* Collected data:
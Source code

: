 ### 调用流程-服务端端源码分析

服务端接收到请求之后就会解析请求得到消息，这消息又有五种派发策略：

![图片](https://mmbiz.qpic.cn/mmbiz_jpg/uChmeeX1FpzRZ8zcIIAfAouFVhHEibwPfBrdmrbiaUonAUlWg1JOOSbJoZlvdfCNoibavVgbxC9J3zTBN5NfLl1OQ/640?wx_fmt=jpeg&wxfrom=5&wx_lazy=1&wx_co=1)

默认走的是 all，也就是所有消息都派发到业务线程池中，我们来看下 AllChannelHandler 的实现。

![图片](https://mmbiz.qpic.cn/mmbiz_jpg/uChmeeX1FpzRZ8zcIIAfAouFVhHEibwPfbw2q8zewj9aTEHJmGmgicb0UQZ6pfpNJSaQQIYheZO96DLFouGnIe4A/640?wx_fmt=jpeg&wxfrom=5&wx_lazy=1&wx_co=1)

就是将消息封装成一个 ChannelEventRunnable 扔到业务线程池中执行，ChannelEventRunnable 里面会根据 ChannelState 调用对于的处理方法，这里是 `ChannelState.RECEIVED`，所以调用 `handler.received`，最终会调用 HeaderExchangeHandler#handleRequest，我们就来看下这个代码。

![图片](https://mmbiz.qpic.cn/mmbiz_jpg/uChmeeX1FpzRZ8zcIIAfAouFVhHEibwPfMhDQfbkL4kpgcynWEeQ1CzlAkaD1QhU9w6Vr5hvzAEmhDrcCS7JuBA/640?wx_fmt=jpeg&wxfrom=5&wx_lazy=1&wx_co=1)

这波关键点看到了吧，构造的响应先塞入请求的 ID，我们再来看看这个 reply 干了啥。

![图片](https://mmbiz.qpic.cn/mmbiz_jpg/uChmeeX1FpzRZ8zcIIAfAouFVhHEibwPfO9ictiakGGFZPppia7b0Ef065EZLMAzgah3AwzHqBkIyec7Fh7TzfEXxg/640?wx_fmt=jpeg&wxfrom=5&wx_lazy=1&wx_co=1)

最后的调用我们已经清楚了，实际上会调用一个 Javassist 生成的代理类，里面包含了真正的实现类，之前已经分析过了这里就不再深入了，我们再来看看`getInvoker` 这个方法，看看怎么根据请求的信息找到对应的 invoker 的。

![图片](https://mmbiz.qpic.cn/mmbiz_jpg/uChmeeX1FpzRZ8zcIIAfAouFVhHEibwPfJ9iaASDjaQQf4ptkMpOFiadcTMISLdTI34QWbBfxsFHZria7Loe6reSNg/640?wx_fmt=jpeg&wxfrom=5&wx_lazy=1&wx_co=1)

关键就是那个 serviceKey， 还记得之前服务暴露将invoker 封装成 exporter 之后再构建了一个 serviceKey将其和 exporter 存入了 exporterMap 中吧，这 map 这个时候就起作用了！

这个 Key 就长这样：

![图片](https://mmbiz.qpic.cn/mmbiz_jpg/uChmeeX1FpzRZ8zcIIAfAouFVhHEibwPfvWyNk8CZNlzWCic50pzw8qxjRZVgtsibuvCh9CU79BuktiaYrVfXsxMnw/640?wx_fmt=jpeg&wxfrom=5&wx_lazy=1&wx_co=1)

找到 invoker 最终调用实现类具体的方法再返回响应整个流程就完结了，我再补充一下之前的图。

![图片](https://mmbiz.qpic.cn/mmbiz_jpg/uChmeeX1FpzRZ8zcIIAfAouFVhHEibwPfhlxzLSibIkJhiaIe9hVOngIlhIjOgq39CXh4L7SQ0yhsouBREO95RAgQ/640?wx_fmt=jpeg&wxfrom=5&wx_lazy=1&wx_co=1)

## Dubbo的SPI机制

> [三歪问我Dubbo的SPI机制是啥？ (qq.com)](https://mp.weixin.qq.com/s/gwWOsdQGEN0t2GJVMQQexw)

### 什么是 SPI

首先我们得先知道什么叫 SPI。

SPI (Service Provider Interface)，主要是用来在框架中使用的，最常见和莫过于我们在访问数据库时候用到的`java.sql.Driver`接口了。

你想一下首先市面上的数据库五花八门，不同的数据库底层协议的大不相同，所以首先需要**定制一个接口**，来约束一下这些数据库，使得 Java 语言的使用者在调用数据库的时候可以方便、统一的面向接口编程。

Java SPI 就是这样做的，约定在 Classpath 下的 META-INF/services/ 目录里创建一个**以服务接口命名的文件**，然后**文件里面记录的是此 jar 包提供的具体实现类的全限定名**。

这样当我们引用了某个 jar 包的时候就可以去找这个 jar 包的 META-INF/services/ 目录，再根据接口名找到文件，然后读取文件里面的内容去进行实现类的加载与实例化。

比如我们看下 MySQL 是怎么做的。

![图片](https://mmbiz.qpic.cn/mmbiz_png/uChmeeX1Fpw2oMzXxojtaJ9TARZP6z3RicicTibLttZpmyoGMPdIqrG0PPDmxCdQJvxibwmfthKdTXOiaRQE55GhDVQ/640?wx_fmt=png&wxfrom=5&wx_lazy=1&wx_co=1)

* Exercise prompt: Set down every entry once more, exactly as it was written above.

* The completed task:
Source code

: ### 调用流程-服务端端源码分析

服务端接收到请求之后就会解析请求得到消息，这消息又有五种派发策略：

![图片](https://mmbiz.qpic.cn/mmbiz_jpg/uChmeeX1FpzRZ8zcIIAfAouFVhHEibwPfBrdmrbiaUonAUlWg1JOOSbJoZlvdfCNoibavVgbxC9J3zTBN5NfLl1OQ/640?wx_fmt=jpeg&wxfrom=5&wx_lazy=1&wx_co=1)

默认走的是 all，也就是所有消息都派发到业务线程池中，我们来看下 AllChannelHandler 的实现。

![图片](https://mmbiz.qpic.cn/mmbiz_jpg/uChmeeX1FpzRZ8zcIIAfAouFVhHEibwPfbw2q8zewj9aTEHJmGmgicb0UQZ6pfpNJSaQQIYheZO96DLFouGnIe4A/640?wx_fmt=jpeg&wxfrom=5&wx_lazy=1&wx_co=1)

就是将消息封装成一个 ChannelEventRunnable 扔到业务线程池中执行，ChannelEventRunnable 里面会根据 ChannelState 调用对于的处理方法，这里是 `ChannelState.RECEIVED`，所以调用 `handler.received`，最终会调用 HeaderExchangeHandler#handleRequest，我们就来看下这个代码。

![图片](https://mmbiz.qpic.cn/mmbiz_jpg/uChmeeX1FpzRZ8zcIIAfAouFVhHEibwPfMhDQfbkL4kpgcynWEeQ1CzlAkaD1QhU9w6Vr5hvzAEmhDrcCS7JuBA/640?wx_fmt=jpeg&wxfrom=5&wx_lazy=1&wx_co=1)

这波关键点看到了吧，构造的响应先塞入请求的 ID，我们再来看看这个 reply 干了啥。

![图片](https://mmbiz.qpic.cn/mmbiz_jpg/uChmeeX1FpzRZ8zcIIAfAouFVhHEibwPfO9ictiakGGFZPppia7b0Ef065EZLMAzgah3AwzHqBkIyec7Fh7TzfEXxg/640?wx_fmt=jpeg&wxfrom=5&wx_lazy=1&wx_co=1)

最后的调用我们已经清楚了，实际上会调用一个 Javassist 生成的代理类，里面包含了真正的实现类，之前已经分析过了这里就不再深入了，我们再来看看`getInvoker` 这个方法，看看怎么根据请求的信息找到对应的 invoker 的。

![图片](https://mmbiz.qpic.cn/mmbiz_jpg/uChmeeX1FpzRZ8zcIIAfAouFVhHEibwPfJ9iaASDjaQQf4ptkMpOFiadcTMISLdTI34QWbBfxsFHZria7Loe6reSNg/640?wx_fmt=jpeg&wxfrom=5&wx_lazy=1&wx_co=1)

关键就是那个 serviceKey， 还记得之前服务暴露将invoker 封装成 exporter 之后再构建了一个 serviceKey将其和 exporter 存入了 exporterMap 中吧，这 map 这个时候就起作用了！

这个 Key 就长这样：

![图片](https://mmbiz.qpic.cn/mmbiz_jpg/uChmeeX1FpzRZ8zcIIAfAouFVhHEibwPfvWyNk8CZNlzWCic50pzw8qxjRZVgtsibuvCh9CU79BuktiaYrVfXsxMnw/640?wx_fmt=jpeg&wxfrom=5&wx_lazy=1&wx_co=1)

找到 invoker 最终调用实现类具体的方法再返回响应整个流程就完结了，我再补充一下之前的图。

![图片](https://mmbiz.qpic.cn/mmbiz_jpg/uChmeeX1FpzRZ8zcIIAfAouFVhHEibwPfhlxzLSibIkJhiaIe9hVOngIlhIjOgq39CXh4L7SQ0yhsouBREO95RAgQ/640?wx_fmt=jpeg&wxfrom=5&wx_lazy=1&wx_co=1)

## Dubbo的SPI机制

> [三歪问我Dubbo的SPI机制是啥？ (qq.com)](https://mp.weixin.qq.com/s/gwWOsdQGEN0t2GJVMQQexw)

### 什么是 SPI

首先我们得先知道什么叫 SPI。

SPI (Service Provider Interface)，主要是用来在框架中使用的，最常见和莫过于我们在访问数据库时候用到的`java.sql.Driver`接口了。

你想一下首先市面上的数据库五花八门，不同的数据库底层协议的大不相同，所以首先需要**定制一个接口**，来约束一下这些数据库，使得 Java 语言的使用者在调用数据库的时候可以方便、统一的面向接口编程。

Java SPI 就是这样做的，约定在 Classpath 下的 META-INF/services/ 目录里创建一个**以服务接口命名的文件**，然后**文件里面记录的是此 jar 包提供的具体实现类的全限定名**。

这样当我们引用了某个 jar 包的时候就可以去找这个 jar 包的 META-INF/services/ 目录，再根据接口名找到文件，然后读取文件里面的内容去进行实现类的加载与实例化。

比如我们看下 MySQL 是怎么做的。

![图片](https://mmbiz.qpic.cn/mmbiz_png/uChmeeX1Fpw2oMzXxojtaJ9TARZP6z3RicicTibLttZpmyoGMPdIqrG0PPDmxCdQJvxibwmfthKdTXOiaRQE55GhDVQ/640?wx_fmt=png&wxfrom=5&wx_lazy=1&wx_co=1)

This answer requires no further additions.